Assassinato de violinista no MS reacende debate sobre feminicídio e manifestações

  • Por Jovem Pan
  • 04/08/2017 08h42 - Atualizado em 04/08/2017 10h35
O corpo de Mayara foi encontrado carbonizado um dia depois do seu desaparecimento

Mayara Amaral, violinista, 27 anos. Há dez dias ela saiu de casa para um ensaio com a banda em Campo Grande, e nunca mais voltou. O corpo dela foi encontrado carbonizado um dia depois. Antes disso, ela recebeu golpes de martelo na cabeça.

Dois suspeitos foram presos pelo assassinato: o músico de 29 anos Luiz Alberto Barros e Ronaldo Olmedo, de 33 anos que já tinha passagens por tráfico e roubo. Um terceiro homem, Anderson Pereira, de 31 anos, também com antecedentes criminais, foi preso por colaborar com a ocultação do cadáver.

Antes de queimar o corpo de Mayara, os três dividiram pertences que estavam com ela: um notebook, um celular e um violão. Apesar de o crime ter sido cometido por alguém com quem Mayara tinha um envolvimento, o músico Luiz Alberto, e do fato de ele ter ocorrido em um motel o caso é investigado pela delegacia especializada de furto e roubo de veículos do Mato Grosso do Sul porque está sendo considerado como latrocínio (roubo seguido de morte).

E esta tipificação penal despertou um novo debate sobre o feminicídio.

Mas você sabe o porquê desta discussão? A promotora de Justiça Gabriela Manssur explicou que dar o devido nome aos bois não se trata de uma questão ideológica como alguns podem querer batizar.
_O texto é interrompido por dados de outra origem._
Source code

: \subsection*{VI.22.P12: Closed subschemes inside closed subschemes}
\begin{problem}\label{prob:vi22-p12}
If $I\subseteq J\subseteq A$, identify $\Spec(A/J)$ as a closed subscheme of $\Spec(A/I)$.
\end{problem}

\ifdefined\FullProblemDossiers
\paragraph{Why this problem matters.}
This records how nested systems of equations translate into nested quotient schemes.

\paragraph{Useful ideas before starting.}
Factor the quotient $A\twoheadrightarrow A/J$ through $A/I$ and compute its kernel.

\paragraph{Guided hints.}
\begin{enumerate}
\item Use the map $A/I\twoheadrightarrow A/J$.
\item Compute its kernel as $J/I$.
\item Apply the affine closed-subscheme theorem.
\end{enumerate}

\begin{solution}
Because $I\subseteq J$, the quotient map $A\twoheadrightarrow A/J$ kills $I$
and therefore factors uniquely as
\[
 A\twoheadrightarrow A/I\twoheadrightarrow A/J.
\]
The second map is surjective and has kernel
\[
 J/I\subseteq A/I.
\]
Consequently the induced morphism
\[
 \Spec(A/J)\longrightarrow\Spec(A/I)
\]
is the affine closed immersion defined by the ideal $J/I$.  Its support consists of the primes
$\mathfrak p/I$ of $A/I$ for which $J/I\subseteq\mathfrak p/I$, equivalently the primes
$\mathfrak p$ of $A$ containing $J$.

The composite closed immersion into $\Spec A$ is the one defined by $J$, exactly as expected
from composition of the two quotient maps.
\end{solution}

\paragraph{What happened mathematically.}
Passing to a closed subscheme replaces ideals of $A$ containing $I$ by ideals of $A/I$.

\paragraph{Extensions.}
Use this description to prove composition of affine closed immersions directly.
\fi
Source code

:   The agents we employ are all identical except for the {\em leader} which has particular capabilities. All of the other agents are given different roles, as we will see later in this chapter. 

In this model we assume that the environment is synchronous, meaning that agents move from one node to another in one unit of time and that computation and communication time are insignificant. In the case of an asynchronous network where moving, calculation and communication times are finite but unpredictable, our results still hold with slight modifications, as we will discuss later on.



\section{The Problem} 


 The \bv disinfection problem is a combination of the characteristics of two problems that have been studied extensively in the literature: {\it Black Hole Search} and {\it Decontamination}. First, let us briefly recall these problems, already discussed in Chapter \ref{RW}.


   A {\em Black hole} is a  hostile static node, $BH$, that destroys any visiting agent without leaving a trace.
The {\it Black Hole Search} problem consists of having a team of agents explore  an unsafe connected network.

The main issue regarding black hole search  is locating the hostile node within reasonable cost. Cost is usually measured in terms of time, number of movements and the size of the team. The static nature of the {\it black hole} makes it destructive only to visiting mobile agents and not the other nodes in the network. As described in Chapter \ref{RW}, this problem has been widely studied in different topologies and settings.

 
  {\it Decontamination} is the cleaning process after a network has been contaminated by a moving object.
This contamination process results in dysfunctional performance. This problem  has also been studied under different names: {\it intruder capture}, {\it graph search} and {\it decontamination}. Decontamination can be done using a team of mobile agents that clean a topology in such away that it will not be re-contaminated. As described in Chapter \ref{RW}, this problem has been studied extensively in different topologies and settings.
É que, em um país como o nosso que, registra 13 assassinatos por dia de mulheres, esta é uma forma de fazer com que o crime não se perca nas estatísticas comuns da violência urbana.

Assim, seria possível mapear melhor a violência contra a mulher e traçar estratégias de combate mais claras. “Nós temos a necessidade de tipificação correta dos fatos por uma questão de prova, estatística. Há a necessidade de preservação de local e, geralmente, os crimes de feminicídio vêm acompanhados de escalada de violência”, disse a promotora.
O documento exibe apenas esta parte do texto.